Task prompt –
Pull from the data below each line where the word "beta" occurs, and copy it.

Records provided –
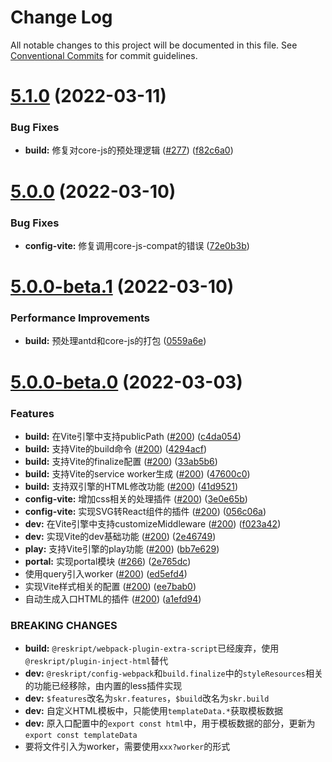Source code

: # Change Log

All notable changes to this project will be documented in this file.
See [Conventional Commits](https://conventionalcommits.org) for commit guidelines.

# [5.1.0](https://github.com/ecomfe/reskript/compare/v5.0.0...v5.1.0) (2022-03-11)


### Bug Fixes

* **build:** 修复对core-js的预处理逻辑 ([#277](https://github.com/ecomfe/reskript/issues/277)) ([f82c6a0](https://github.com/ecomfe/reskript/commit/f82c6a0b5a15516be149104c62177b1fd22e169c))





# [5.0.0](https://github.com/ecomfe/reskript/compare/v5.0.0-beta.1...v5.0.0) (2022-03-10)


### Bug Fixes

* **config-vite:** 修复调用core-js-compat的错误 ([72e0b3b](https://github.com/ecomfe/reskript/commit/72e0b3bb4e0dc2ece71e65d1213184a6aff286d5))





# [5.0.0-beta.1](https://github.com/ecomfe/reskript/compare/v5.0.0-beta.0...v5.0.0-beta.1) (2022-03-10)


### Performance Improvements

* **build:** 预处理antd和core-js的打包 ([0559a6e](https://github.com/ecomfe/reskript/commit/0559a6e42b3c50fc3445cb91224a531c25d9c31d))





# [5.0.0-beta.0](https://github.com/ecomfe/reskript/compare/v4.3.0...v5.0.0-beta.0) (2022-03-03)


### Features

* **build:** 在Vite引擎中支持publicPath ([#200](https://github.com/ecomfe/reskript/issues/200)) ([c4da054](https://github.com/ecomfe/reskript/commit/c4da054ed4e2a3c704c2d54dc3777801b343167e))
* **build:** 支持Vite的build命令 ([#200](https://github.com/ecomfe/reskript/issues/200)) ([4294acf](https://github.com/ecomfe/reskript/commit/4294acf3da0346760313d1a89db3ca4fb93c45c8))
* **build:** 支持Vite的finalize配置 ([#200](https://github.com/ecomfe/reskript/issues/200)) ([33ab5b6](https://github.com/ecomfe/reskript/commit/33ab5b65fa91b4843e1c5a5b488054796ed8d830))
* **build:** 支持Vite的service worker生成 ([#200](https://github.com/ecomfe/reskript/issues/200)) ([47600c0](https://github.com/ecomfe/reskript/commit/47600c0cb20276bf72e4d81be7071929816c6d1f))
* **build:** 支持双引擎的HTML修改功能 ([#200](https://github.com/ecomfe/reskript/issues/200)) ([41d9521](https://github.com/ecomfe/reskript/commit/41d9521225ff4b5bcb43614d82f9eec87bcd638d))
* **config-vite:** 增加css相关的处理插件 ([#200](https://github.com/ecomfe/reskript/issues/200)) ([3e0e65b](https://github.com/ecomfe/reskript/commit/3e0e65b75c72d3fa308563595254248f5848e392))
* **config-vite:** 实现SVG转React组件的插件 ([#200](https://github.com/ecomfe/reskript/issues/200)) ([056c06a](https://github.com/ecomfe/reskript/commit/056c06aaf799ad76ca2271c990411d18786ad3b4))
* **dev:** 在Vite引擎中支持customizeMiddleware ([#200](https://github.com/ecomfe/reskript/issues/200)) ([f023a42](https://github.com/ecomfe/reskript/commit/f023a42b47bc41bcd6e0af7c3b3c2df2dcec5e2f))
* **dev:** 实现Vite的dev基础功能 ([#200](https://github.com/ecomfe/reskript/issues/200)) ([2e46749](https://github.com/ecomfe/reskript/commit/2e46749180f47810abf9171d74d0b85820d98d55))
* **play:** 支持Vite引擎的play功能 ([#200](https://github.com/ecomfe/reskript/issues/200)) ([bb7e629](https://github.com/ecomfe/reskript/commit/bb7e62936582c62098e3bea31ee93f286eaa81a6))
* **portal:** 实现portal模块 ([#266](https://github.com/ecomfe/reskript/issues/266)) ([2e765dc](https://github.com/ecomfe/reskript/commit/2e765dc84f7d9224b317c73bb5ceb9576a28b779))
* 使用query引入worker ([#200](https://github.com/ecomfe/reskript/issues/200)) ([ed5efd4](https://github.com/ecomfe/reskript/commit/ed5efd46a67672b14919b84fa4ea9805afd326c2))
* 实现Vite样式相关的配置 ([#200](https://github.com/ecomfe/reskript/issues/200)) ([ee7bab0](https://github.com/ecomfe/reskript/commit/ee7bab0c127d153ebc158e41f6be6921e108c619))
* 自动生成入口HTML的插件 ([#200](https://github.com/ecomfe/reskript/issues/200)) ([a1efd94](https://github.com/ecomfe/reskript/commit/a1efd94d80eda7e5758e7fb1f28c26dc104271d4))


### BREAKING CHANGES

* **build:** `@reskript/webpack-plugin-extra-script`已经废弃，使用`@reskript/plugin-inject-html`替代
* **dev:** `@reskript/config-webpack`和`build.finalize`中的`styleResources`相关的功能已经移除，由内置的less插件实现
* **dev:** `$features`改名为`skr.features`，`$build`改名为`skr.build`
* **dev:** 自定义HTML模板中，只能使用`templateData.*`获取模板数据
* **dev:** 原入口配置中的`export const html`中，用于模板数据的部分，更新为`export const templateData`
* 要将文件引入为worker，需要使用`xxx?worker`的形式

The answer –
# [5.0.0](https://github.com/ecomfe/reskript/compare/v5.0.0-beta.1...v5.0.0) (2022-03-10)
# [5.0.0-beta.1](https://github.com/ecomfe/reskript/compare/v5.0.0-beta.0...v5.0.0-beta.1) (2022-03-10)
# [5.0.0-beta.0](https://github.com/ecomfe/reskript/compare/v4.3.0...v5.0.0-beta.0) (2022-03-03)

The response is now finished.